Eden Law (Fukushima-ken ALT 2010-2011) reviews “100 Yen Love”, a character-driven drama about the beautiful losers of life, you and me, baby.


Mama said knock you out

A film with indie sensibilities, 100 Yen Love is a slow-burn treat, a small-town drama that may not seem to have much to offer like its protagonist, but it’s the little things about this film that prove to be the most satisfying. Already saddled with a string of awards, director Take Masaharu’s film is Japan’s official entry into the foreign-language category in this year’s Oscars.

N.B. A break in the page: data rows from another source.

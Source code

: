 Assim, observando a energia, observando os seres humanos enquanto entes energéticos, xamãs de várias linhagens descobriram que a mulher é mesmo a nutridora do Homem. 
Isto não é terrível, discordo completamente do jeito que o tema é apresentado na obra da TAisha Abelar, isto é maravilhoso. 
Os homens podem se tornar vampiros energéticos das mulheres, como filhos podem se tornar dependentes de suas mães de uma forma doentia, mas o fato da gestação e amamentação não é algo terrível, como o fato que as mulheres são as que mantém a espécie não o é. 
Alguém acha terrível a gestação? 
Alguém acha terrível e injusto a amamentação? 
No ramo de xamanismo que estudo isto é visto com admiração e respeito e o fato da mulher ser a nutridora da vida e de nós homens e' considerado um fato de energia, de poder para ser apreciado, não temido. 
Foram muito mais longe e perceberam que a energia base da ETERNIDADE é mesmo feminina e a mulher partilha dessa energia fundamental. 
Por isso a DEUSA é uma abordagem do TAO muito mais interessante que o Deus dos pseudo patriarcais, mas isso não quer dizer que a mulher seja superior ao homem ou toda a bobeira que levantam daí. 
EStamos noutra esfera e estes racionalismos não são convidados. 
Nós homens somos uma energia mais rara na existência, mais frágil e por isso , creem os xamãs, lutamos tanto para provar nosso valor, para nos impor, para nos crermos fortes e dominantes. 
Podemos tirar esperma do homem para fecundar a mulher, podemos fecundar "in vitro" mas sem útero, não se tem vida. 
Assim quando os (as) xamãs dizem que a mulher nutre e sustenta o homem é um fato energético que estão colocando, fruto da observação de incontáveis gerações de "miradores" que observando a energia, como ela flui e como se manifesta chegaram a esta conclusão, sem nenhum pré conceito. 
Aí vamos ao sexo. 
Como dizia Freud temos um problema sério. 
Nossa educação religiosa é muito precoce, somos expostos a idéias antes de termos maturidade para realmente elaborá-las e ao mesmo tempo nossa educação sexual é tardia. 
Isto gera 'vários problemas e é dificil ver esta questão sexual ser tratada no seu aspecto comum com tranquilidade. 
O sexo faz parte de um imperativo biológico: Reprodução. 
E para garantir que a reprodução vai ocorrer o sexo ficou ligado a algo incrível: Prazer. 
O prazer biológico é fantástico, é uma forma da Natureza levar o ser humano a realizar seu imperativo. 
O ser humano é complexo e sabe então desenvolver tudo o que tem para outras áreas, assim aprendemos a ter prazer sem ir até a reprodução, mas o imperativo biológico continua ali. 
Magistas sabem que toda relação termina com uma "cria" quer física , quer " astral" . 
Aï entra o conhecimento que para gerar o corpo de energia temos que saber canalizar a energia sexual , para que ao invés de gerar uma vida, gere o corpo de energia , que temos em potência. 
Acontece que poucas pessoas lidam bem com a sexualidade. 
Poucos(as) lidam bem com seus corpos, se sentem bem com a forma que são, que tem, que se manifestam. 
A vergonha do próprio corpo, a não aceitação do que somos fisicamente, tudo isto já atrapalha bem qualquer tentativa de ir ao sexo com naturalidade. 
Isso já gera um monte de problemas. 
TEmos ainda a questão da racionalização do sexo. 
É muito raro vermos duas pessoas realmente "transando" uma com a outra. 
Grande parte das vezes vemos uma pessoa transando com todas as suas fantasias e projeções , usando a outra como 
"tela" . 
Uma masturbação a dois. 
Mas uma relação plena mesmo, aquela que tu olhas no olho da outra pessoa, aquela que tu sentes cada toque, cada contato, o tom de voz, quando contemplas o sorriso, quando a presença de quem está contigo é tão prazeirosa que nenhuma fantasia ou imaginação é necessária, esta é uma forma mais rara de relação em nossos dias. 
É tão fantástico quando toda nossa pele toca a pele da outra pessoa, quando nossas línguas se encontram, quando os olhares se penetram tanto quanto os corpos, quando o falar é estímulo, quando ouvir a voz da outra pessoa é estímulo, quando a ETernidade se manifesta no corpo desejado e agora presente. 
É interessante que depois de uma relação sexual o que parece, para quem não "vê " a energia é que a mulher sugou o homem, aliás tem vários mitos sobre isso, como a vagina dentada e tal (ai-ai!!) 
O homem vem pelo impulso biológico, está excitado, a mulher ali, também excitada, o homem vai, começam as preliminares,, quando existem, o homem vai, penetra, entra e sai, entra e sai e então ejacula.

Ichiko (Ando Sakura) is a slacker – directionless at the ripe old age of 32 with little prospects and mooching off her accommodating parents in an unremarkable and plain town that could be set anywhere in Japan. She barely expends energy on anything, almost incomprehensible in her speech, and neglectful of her appearance, wearing slept-in clothes, her face half-covered by unruly hair with long-grown-out roots, shuffling in a stooped posture to the local convenience store for late night junk food and manga. However, she is forced to leave home after an altercation with her antagonistic sister, and to support herself by working at a dead-end job at the same convenience store she used to frequent. Along the way, she enters into an awkward, maybe-romance with a taciturn and brusque man from the local boxing gym that her workmates call “Banana Man” (Arai Hirofumi), because of his odd habit of buying massive amounts of bananas. For the first time, Ichiko has to rely on herself in dealing with all the trials of being an adult, and they can be very, very brutal indeed.

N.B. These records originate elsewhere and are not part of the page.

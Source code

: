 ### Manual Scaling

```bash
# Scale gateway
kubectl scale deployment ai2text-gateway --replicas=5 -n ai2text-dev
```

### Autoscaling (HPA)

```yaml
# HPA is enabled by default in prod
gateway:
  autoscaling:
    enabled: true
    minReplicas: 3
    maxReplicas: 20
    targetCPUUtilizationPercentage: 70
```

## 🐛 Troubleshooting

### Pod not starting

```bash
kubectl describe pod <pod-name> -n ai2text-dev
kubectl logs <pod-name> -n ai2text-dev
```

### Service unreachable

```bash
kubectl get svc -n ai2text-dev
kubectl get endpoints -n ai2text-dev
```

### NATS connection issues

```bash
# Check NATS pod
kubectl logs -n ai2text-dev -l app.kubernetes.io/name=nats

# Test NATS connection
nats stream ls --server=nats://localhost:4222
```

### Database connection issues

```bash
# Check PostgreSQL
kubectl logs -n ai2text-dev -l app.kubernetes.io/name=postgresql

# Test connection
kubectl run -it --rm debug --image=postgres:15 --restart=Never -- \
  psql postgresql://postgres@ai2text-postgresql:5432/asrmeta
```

To describe 100 Yen Love simply, you could call it an inspirational, transformative story through the genre of sports – boxing, in this case, as Ichiko, finding focus for the first time in her life, transforms from a loser to a lean, powerful athlete. And yes, there is the usual training montage of a zero-to-hero, helped along by a rock-out soundtrack that was shamelessly enjoyable and inspirational, though the film meanders for quite a while before reaching this part. But Ichiko’s journey doesn’t feel like a cliche – Ando, in her role, really did an amazing job – bringing a muscularity to her role (apparently Ando did actually trained at a local boxing gym in her teens), and truly inhabiting Ichiko, growing bolder and more confident in her mannerisms and stature. At first an unwilling participant in the course of her own life, she finally takes control, not for any lofty message or plot-driven ideals, but because she needed to.

As mentioned, there is satisfaction in the small things in this film – the background is populated by a cast of quirky characters who provide humour and humanity to the general greyness of the film, although some characters are harder to stomach than others. Like the climatic boxing match that Ichiko finally enters into, the film is not beautiful to watch, but will reward the patient viewer who sticks with it to see what happens next. Sometimes the small things can be just as epic and satisfying.